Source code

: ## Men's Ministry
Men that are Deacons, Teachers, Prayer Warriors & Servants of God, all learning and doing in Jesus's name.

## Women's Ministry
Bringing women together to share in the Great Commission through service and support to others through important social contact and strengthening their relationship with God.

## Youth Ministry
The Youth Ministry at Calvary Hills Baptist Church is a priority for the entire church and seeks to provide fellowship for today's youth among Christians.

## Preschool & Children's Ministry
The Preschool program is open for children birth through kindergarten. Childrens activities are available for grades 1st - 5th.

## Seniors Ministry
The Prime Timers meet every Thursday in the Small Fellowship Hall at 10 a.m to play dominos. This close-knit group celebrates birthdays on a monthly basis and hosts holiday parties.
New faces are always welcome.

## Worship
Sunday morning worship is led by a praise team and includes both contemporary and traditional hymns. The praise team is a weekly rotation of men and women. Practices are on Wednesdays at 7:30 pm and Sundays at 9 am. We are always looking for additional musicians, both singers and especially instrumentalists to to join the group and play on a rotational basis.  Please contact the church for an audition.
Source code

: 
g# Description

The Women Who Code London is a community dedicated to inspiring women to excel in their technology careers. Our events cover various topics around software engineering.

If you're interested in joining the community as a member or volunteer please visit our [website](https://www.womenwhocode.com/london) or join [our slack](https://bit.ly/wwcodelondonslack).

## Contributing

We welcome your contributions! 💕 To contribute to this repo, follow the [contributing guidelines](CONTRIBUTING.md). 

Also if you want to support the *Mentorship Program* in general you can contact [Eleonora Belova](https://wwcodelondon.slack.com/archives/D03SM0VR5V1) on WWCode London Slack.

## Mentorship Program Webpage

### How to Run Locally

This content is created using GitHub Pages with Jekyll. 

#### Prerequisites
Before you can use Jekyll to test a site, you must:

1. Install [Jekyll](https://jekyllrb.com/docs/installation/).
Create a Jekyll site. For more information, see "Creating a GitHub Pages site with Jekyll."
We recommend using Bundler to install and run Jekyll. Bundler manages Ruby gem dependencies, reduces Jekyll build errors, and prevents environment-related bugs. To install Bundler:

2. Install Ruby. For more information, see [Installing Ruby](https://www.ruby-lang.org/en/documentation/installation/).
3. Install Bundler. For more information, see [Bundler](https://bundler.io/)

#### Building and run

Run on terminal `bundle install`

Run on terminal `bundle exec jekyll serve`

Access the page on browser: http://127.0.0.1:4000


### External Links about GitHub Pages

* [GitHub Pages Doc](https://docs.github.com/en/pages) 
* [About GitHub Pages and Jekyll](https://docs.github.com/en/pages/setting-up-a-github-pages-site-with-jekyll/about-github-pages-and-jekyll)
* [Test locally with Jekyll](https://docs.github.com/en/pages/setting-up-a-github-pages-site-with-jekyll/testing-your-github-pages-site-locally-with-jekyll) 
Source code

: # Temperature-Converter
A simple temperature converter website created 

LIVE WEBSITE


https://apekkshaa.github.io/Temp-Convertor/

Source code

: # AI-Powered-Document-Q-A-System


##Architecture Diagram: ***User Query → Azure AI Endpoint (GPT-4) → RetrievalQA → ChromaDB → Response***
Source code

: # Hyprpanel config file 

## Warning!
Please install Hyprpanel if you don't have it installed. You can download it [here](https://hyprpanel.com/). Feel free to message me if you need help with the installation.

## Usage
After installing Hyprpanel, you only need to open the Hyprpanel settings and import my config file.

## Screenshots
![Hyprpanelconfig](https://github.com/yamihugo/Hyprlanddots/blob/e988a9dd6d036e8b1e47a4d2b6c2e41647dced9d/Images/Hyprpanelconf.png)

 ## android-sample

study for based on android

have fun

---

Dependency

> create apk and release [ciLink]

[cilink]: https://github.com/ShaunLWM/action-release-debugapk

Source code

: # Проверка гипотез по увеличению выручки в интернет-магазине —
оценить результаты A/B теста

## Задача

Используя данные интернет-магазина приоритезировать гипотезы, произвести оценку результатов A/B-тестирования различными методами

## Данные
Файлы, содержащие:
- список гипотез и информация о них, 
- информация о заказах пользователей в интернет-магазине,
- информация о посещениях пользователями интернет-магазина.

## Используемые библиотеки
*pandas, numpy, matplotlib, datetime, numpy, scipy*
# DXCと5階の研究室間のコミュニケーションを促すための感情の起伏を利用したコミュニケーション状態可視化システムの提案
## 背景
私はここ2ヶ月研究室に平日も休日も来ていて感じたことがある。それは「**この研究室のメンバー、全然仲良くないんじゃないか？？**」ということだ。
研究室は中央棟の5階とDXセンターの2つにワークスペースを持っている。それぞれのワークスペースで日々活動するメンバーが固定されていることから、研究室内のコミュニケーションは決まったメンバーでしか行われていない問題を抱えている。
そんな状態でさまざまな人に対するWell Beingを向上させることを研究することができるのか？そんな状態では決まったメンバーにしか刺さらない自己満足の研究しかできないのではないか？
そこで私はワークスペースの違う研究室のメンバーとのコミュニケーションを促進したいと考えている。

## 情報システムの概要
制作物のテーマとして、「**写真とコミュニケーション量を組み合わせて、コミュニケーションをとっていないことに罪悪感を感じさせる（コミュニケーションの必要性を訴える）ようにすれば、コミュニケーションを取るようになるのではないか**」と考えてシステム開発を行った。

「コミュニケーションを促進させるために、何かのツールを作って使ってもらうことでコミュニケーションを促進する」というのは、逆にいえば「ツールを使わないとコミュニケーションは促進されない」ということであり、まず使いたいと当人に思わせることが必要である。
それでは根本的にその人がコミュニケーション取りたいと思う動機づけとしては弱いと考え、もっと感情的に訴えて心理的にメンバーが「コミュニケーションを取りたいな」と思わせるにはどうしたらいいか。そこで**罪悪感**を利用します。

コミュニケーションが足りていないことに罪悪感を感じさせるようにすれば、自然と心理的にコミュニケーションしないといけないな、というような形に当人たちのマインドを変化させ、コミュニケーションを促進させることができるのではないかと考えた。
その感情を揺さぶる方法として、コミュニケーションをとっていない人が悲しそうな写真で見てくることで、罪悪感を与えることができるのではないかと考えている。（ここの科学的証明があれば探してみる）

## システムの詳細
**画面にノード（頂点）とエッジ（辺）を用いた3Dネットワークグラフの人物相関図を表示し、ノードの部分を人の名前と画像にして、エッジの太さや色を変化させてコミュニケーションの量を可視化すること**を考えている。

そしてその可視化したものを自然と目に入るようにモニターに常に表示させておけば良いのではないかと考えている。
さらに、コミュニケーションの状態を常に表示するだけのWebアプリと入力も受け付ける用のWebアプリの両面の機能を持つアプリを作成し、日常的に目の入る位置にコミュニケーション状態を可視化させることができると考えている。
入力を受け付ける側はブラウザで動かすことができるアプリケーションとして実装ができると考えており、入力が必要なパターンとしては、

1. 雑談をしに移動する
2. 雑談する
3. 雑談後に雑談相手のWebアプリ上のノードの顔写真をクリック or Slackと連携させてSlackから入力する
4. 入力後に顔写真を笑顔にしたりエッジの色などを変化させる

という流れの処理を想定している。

──────

## Work task:
From the material above, copy every line where the word "Bundler" is found.

## Output below:
We recommend using Bundler to install and run Jekyll. Bundler manages Ruby gem dependencies, reduces Jekyll build errors, and prevents environment-related bugs. To install Bundler:
3. Install Bundler. For more information, see [Bundler](https://bundler.io/)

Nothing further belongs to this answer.